Work request: Every line containing the string "other" should be returned from the records.

Source records:
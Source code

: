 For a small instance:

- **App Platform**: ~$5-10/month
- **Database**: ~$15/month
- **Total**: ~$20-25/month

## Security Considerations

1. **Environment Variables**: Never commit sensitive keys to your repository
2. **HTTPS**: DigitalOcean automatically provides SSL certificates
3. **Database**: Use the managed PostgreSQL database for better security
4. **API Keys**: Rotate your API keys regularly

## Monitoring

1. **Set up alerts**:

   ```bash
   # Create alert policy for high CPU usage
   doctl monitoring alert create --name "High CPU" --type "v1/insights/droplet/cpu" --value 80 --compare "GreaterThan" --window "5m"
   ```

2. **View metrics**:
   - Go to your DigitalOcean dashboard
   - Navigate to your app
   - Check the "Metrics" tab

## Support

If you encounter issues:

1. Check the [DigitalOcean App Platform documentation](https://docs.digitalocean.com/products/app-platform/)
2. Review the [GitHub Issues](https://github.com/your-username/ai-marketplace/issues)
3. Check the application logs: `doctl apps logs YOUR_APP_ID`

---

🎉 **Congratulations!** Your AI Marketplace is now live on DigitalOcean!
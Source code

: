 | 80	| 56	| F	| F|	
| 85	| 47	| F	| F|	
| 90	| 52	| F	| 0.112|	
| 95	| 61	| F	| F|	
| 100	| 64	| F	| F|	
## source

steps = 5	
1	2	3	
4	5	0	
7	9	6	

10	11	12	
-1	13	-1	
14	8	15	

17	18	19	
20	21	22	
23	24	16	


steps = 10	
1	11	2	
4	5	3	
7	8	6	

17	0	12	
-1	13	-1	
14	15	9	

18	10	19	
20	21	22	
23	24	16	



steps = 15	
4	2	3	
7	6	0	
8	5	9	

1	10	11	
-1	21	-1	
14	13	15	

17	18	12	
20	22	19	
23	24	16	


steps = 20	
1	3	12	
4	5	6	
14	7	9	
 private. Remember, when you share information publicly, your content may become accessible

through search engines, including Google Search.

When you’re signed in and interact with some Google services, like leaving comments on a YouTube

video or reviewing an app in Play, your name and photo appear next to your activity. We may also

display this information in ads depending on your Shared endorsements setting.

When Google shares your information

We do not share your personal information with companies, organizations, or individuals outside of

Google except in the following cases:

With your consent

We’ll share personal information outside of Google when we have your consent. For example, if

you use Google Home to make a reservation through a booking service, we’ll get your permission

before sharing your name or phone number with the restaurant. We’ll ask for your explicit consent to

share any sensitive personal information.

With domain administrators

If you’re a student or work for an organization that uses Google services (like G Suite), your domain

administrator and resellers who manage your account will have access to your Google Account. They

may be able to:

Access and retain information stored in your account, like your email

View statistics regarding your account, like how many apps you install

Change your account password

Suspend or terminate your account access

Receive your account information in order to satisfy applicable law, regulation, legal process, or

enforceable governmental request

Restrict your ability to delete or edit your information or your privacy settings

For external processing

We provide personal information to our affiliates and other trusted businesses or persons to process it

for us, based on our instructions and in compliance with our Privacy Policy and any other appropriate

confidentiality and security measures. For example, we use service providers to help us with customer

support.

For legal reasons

Answer box:
We provide personal information to our affiliates and other trusted businesses or persons to process it
for us, based on our instructions and in compliance with our Privacy Policy and any other appropriate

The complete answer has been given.